→ About this task:
Which lines hold the word "label"? Copy each of them from the material.

══════

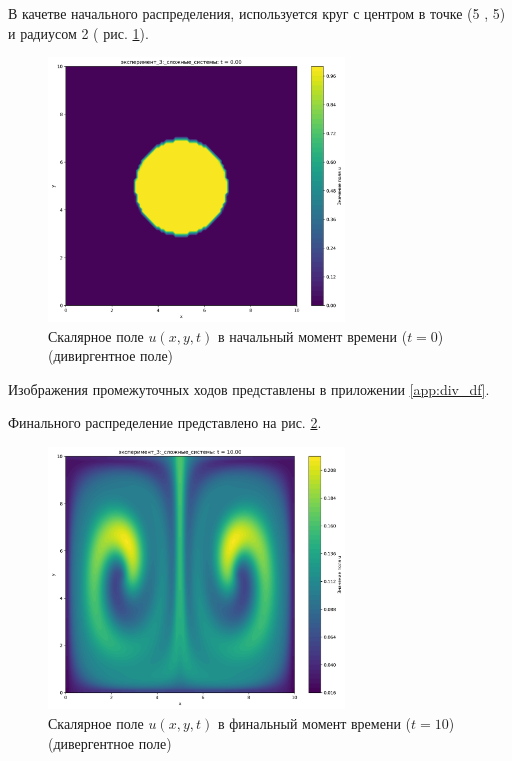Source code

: В качетве начального распределения, используется круг с центром в точке (5 , 5) и радиусом 2 ( рис. \ref{fig:div_begin}).
\begin{figure}
	\centering
	\includegraphics[width=0.7\textwidth]{imgs/эксперимент_3:_сложные_системы_t0.00.png}
	\caption{Скалярное поле \(u(x,y,t)\) в начальный момент времени ($t=0$) (дивиргентное поле)}
	\label{fig:div_begin}
\end{figure}

Изображения промежуточных ходов представлены в приложении \ref{app:div_df}.

Финального распределение представлено на рис. \ref{fig:div_final}.
\begin{figure}
	\centering
	\includegraphics[width=0.7\textwidth]{imgs/эксперимент_3:_сложные_системы_t10.00.png}
	\caption{Скалярное поле \(u(x,y,t)\) в финальный момент времени ($t=10$) (дивергентное поле)}
	\label{fig:div_final}
\end{figure}




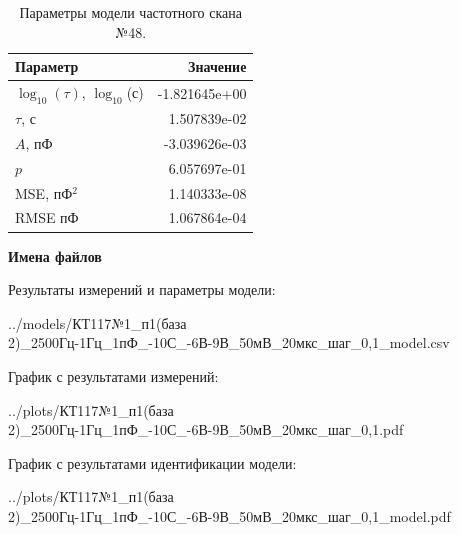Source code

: \begin{table}[!ht]
    \centering
    \caption{Параметры модели частотного скана №48.}
    \begin{tabular}{|l|r|}
        \hline
        Параметр                                       & Значение                  \\ \hline
        $\log_{10}(\tau)$, $\log_{10}$(с)              & -1.821645e+00             \\ \hline
        $\tau$, с                                      & 1.507839e-02              \\ \hline
        $A$, пФ                                        & -3.039626e-03             \\ \hline
        $p$                                            & 6.057697e-01              \\ \hline
        MSE, пФ$^2$                                    & 1.140333e-08              \\ \hline
        RMSE пФ                                        & 1.067864e-04              \\ \hline
    \end{tabular}
    \label{table:frequency_scan_model_48}
\end{table}

\textbf{Имена файлов}

Результаты измерений и параметры модели:

\scriptsize../models/КТ117№1\_п1(база 2)\_2500Гц-1Гц\_1пФ\_-10С\_-6В-9В\_50мВ\_20мкс\_шаг\_0,1\_model.csv
\normalsize

График с результатами измерений:

\scriptsize../plots/КТ117№1\_п1(база 2)\_2500Гц-1Гц\_1пФ\_-10С\_-6В-9В\_50мВ\_20мкс\_шаг\_0,1.pdf
\normalsize

График с результатами идентификации модели:

\scriptsize../plots/КТ117№1\_п1(база 2)\_2500Гц-1Гц\_1пФ\_-10С\_-6В-9В\_50мВ\_20мкс\_шаг\_0,1\_model.pdf
\normalsize

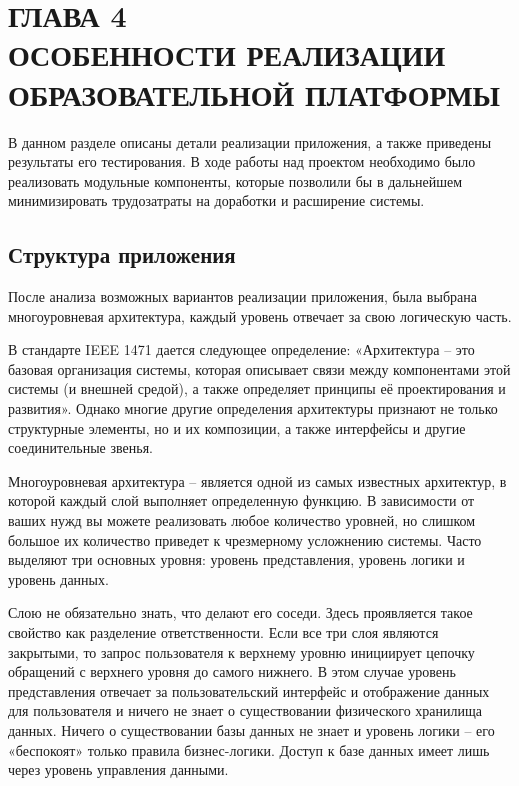 \section*{ГЛАВА 4\\ ОСОБЕННОСТИ РЕАЛИЗАЦИИ ОБРАЗОВАТЕЛЬНОЙ ПЛАТФОРМЫ}
\setcounter{section}{4}\setcounter{subsection}{0}


В данном разделе описаны детали реализации приложения, а также приведены результаты его тестирования.
В ходе работы над проектом необходимо было реализовать модульные компоненты, которые позволили
бы в дальнейшем минимизировать трудозатраты на доработки и расширение системы.

\subsection{Структура приложения}

После анализа возможных вариантов реализации приложения, была выбрана многоуровневая архитектура,
каждый уровень отвечает за свою логическую часть.

В стандарте IEEE 1471 дается следующее определение: «Архитектура – это базовая организация
системы, которая описывает связи между компонентами этой системы (и внешней средой),
а также определяет принципы её проектирования и развития». Однако многие другие определения
архитектуры признают не только структурные элементы, но и их композиции, а также интерфейсы
и другие соединительные звенья.

Многоуровневая архитектура – является одной из самых известных архитектур, в которой
каждый слой выполняет определенную функцию. В зависимости от ваших нужд вы можете
реализовать любое количество уровней, но слишком большое их количество приведет к
чрезмерному усложнению системы. Часто выделяют три основных уровня: уровень представления,
уровень логики и уровень данных.

Слою не обязательно знать, что делают его соседи. Здесь проявляется такое свойство как
разделение ответственности. Если все три слоя являются закрытыми, то запрос пользователя
к верхнему уровню инициирует цепочку обращений с верхнего уровня до самого нижнего.
В этом случае уровень представления отвечает за пользовательский интерфейс и отображение
данных для пользователя и ничего не знает о существовании физического хранилища данных.
Ничего о существовании базы данных не знает и уровень логики – его «беспокоят» только
правила бизнес-логики. Доступ к базе данных имеет лишь через уровень управления данными.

══════

→ Answer space:
	\label{fig:div_begin}
	\label{fig:div_final}
    \label{table:frequency_scan_model_48}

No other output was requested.